◆ What is being asked ◆
Go through the data below and report how many lines contain "parabolical"; the reply holds only that number.

Data entries:
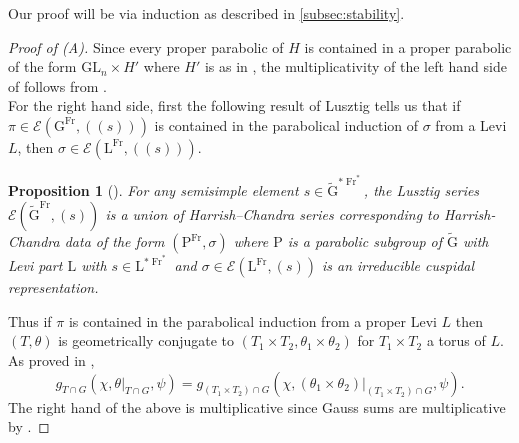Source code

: \documentclass[12pt, reqno]{amsart}
\newtheorem{proposition}[theorem]{Proposition}
\theoremstyle{definition}
\theoremstyle{definition}
\theoremstyle{definition}
\newcommand{\GL}{\mathrm{GL}}
\newcommand{\GroupExtension}[1]{\widetilde{#1}}
\newcommand{\Frobenius}{\operatorname{Fr}}
\newcommand{\algebraicGroup}[1]{\boldsymbol{\mathrm{#1}}}
\newcommand{\LusztigSeries}[2]{\mathcal{E}\left(#1, (#2)\right)}
\newcommand{\DualFrobeniusFixedPoints}[2][\Frobenius^{\ast}]{\algebraicGroup{#2}^{\ast #1}}
\newcommand{\FrobeniusFixedPoints}[2][\Frobenius]{\algebraicGroup{#2}^{#1}}
\begin{document}
Our proof will be via induction as described in \ref{subsec:stability}.
\begin{proof}[Proof of (A)]
	Since every proper parabolic of $H$ is contained in a proper parabolic of the form $\algebraicGroup{\GL}_n \times H'$ where $H'$ is as in , the multiplicativity of the left hand side of  follows from . \\
	For the right hand side, first the following result of Lusztig tells us that if $\pi \in \LusztigSeries{
		\algebraicGroup{G}^{\Frobenius}}{(s)}$ is contained in the parabolical induction of $\sigma$ from a Levi $L$, then $\sigma \in \LusztigSeries{
		\algebraicGroup{L}^{\Frobenius}}{(s)}$.
		\begin{proposition}[{\cite[Proof of Corollary 3.3.21]{GeckMalle2020}}]
			For any semisimple element $s \in \DualFrobeniusFixedPoints{\GroupExtension{G}}$, the Lusztig series $\LusztigSeries{\FrobeniusFixedPoints{\GroupExtension{G}}}{s}$ is a union of Harrish--Chandra series corresponding to Harrish-Chandra data of the form $\left(\FrobeniusFixedPoints{\algebraicGroup{P}},\sigma\right)$ where $\algebraicGroup{P}$ is a parabolic subgroup of $\algebraicGroup{\GroupExtension{G}}$ with Levi part $\algebraicGroup{L}$ with $s \in \DualFrobeniusFixedPoints{L}$ and $\sigma \in \LusztigSeries{\FrobeniusFixedPoints{L}}{s}$ is an irreducible cuspidal representation.
		\end{proposition}
	Thus if $\pi$ is contained in the parabolical induction from a proper Levi $L$ then $(T,\theta)$ is geometrically conjugate to $(T_1 \times T_2,\theta_1 \times \theta_2)$ for $T_1 \times T_2$ a torus of $L$. As proved in , $$g_{T \cap G}(\chi,\theta|_{T \cap G},\psi) = g_{(T_1 \times T_2) \cap G}(\chi,\left(\theta_1\times \theta_2\right)|_{(T_1 \times T_2) \cap G},\psi).$$ The right hand of the above is multiplicative since Gauss sums are multiplicative by .
\end{proof}
\end{document}
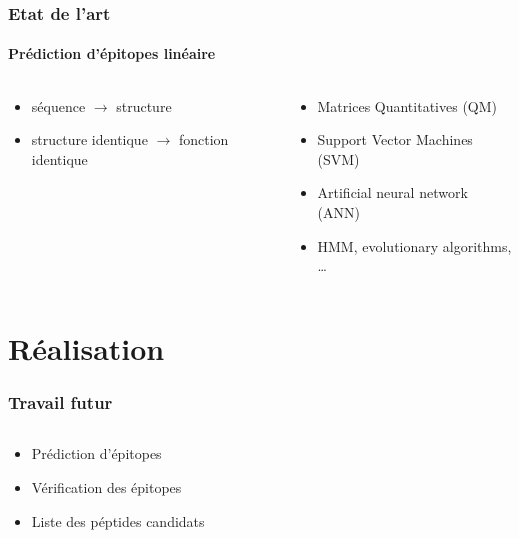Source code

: \documentclass[11pt]{beamer}
\begin{document}
\begin{frame}
\frametitle{Etat de l'art}
\framesubtitle{Prédiction d'épitopes linéaire}
\begin{columns}[c]
	\begin{column}[c]{5cm}
		\begin{itemize}[<+->]
			\item séquence $\rightarrow$ structure
			\item structure identique $\rightarrow$ fonction identique
		\end{itemize}
	\end{column}
	\begin{column}[c]{5cm}
		\begin{itemize}[<+->]
			\item Matrices Quantitatives (QM)
			\item Support Vector Machines (SVM)
			\item Artificial neural network (ANN)
			\item HMM, evolutionary algorithms, \ldots
		\end{itemize}
	\end{column}
\end{columns}
\end{frame}

\section{Réalisation}
\begin{frame}
\frametitle{Travail futur}
\begin{columns}[c]
	\begin{column}[c]{5cm}
		\begin{itemize}[<+->]
			\item Prédiction d'épitopes
			\item Vérification des épitopes
			\item Liste des péptides candidats
		\end{itemize}
	\end{column}
	\begin{column}[c]{5cm}
		
	\end{column}
\end{columns}
\end{frame}
\end{document}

◆ Answer below ◆
2